#### [INSTRUCTIONS TO FOLLOW]
A faithful copy of all the records is needed, with the pictures omitted.

......

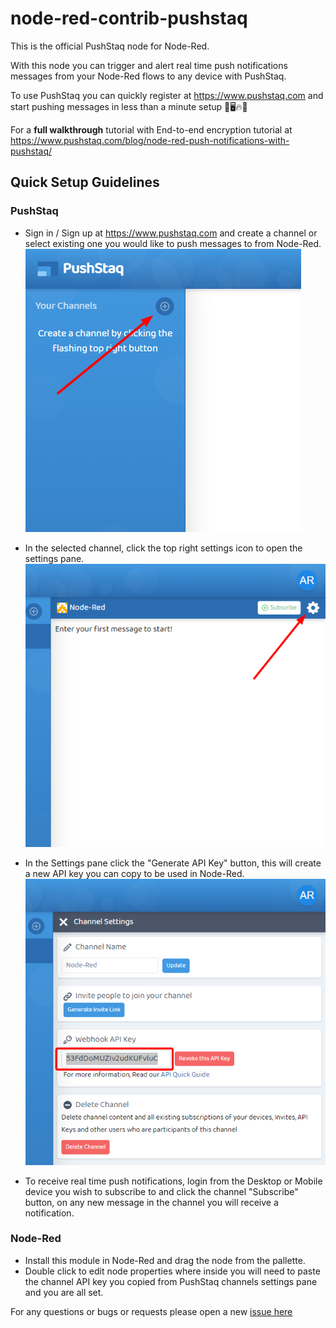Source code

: # node-red-contrib-pushstaq

This is the official PushStaq node for Node-Red.

With this node you can trigger and alert real time push notifications messages from your Node-Red flows to any device with PushStaq.

To use PushStaq you can quickly register at https://www.pushstaq.com and start pushing messages in less than a minute setup 📱🖥️🔥🚨

For a **full walkthrough** tutorial with End-to-end encryption tutorial at https://www.pushstaq.com/blog/node-red-push-notifications-with-pushstaq/

## Quick Setup Guidelines

### PushStaq

-   Sign in / Sign up at https://www.pushstaq.com and create a channel or select existing one you would like to push messages to from Node-Red.  
    ![pushstaq create a channel](pushstaq-node-red-create-channel.png)

-   In the selected channel, click the top right settings icon to open the settings pane.  
    ![pushstaq create a channel](pushstaq-node-red-settings-icon.png)

-   In the Settings pane click the "Generate API Key" button, this will create a new API key you can copy to be used in Node-Red.  
    ![pushstaq create a channel](pushstaq-node-red-settings-pane.png)

-   To receive real time push notifications, login from the Desktop or Mobile device you wish to subscribe to and click the channel "Subscribe" button, on any new message in the channel you will receive a notification.

### Node-Red

-   Install this module in Node-Red and drag the node from the pallette.
-   Double click to edit node properties where inside you will need to paste the channel API key you copied from PushStaq channels settings pane and you are all set.

For any questions or bugs or requests please open a new [issue here](https://github.com/pantchox/node-red-contrib-pushstaq/issues/new)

......

#### [THE ANSWER]
Source code

: # node-red-contrib-pushstaq

This is the official PushStaq node for Node-Red.

With this node you can trigger and alert real time push notifications messages from your Node-Red flows to any device with PushStaq.

To use PushStaq you can quickly register at https://www.pushstaq.com and start pushing messages in less than a minute setup 📱🖥️🔥🚨

For a **full walkthrough** tutorial with End-to-end encryption tutorial at https://www.pushstaq.com/blog/node-red-push-notifications-with-pushstaq/

## Quick Setup Guidelines

### PushStaq

-   Sign in / Sign up at https://www.pushstaq.com and create a channel or select existing one you would like to push messages to from Node-Red.  
    ![pushstaq create a channel](pushstaq-node-red-create-channel.png)

-   In the selected channel, click the top right settings icon to open the settings pane.  
    ![pushstaq create a channel](pushstaq-node-red-settings-icon.png)

-   In the Settings pane click the "Generate API Key" button, this will create a new API key you can copy to be used in Node-Red.  
    ![pushstaq create a channel](pushstaq-node-red-settings-pane.png)

-   To receive real time push notifications, login from the Desktop or Mobile device you wish to subscribe to and click the channel "Subscribe" button, on any new message in the channel you will receive a notification.

### Node-Red

-   Install this module in Node-Red and drag the node from the pallette.
-   Double click to edit node properties where inside you will need to paste the channel API key you copied from PushStaq channels settings pane and you are all set.

For any questions or bugs or requests please open a new [issue here](https://github.com/pantchox/node-red-contrib-pushstaq/issues/new)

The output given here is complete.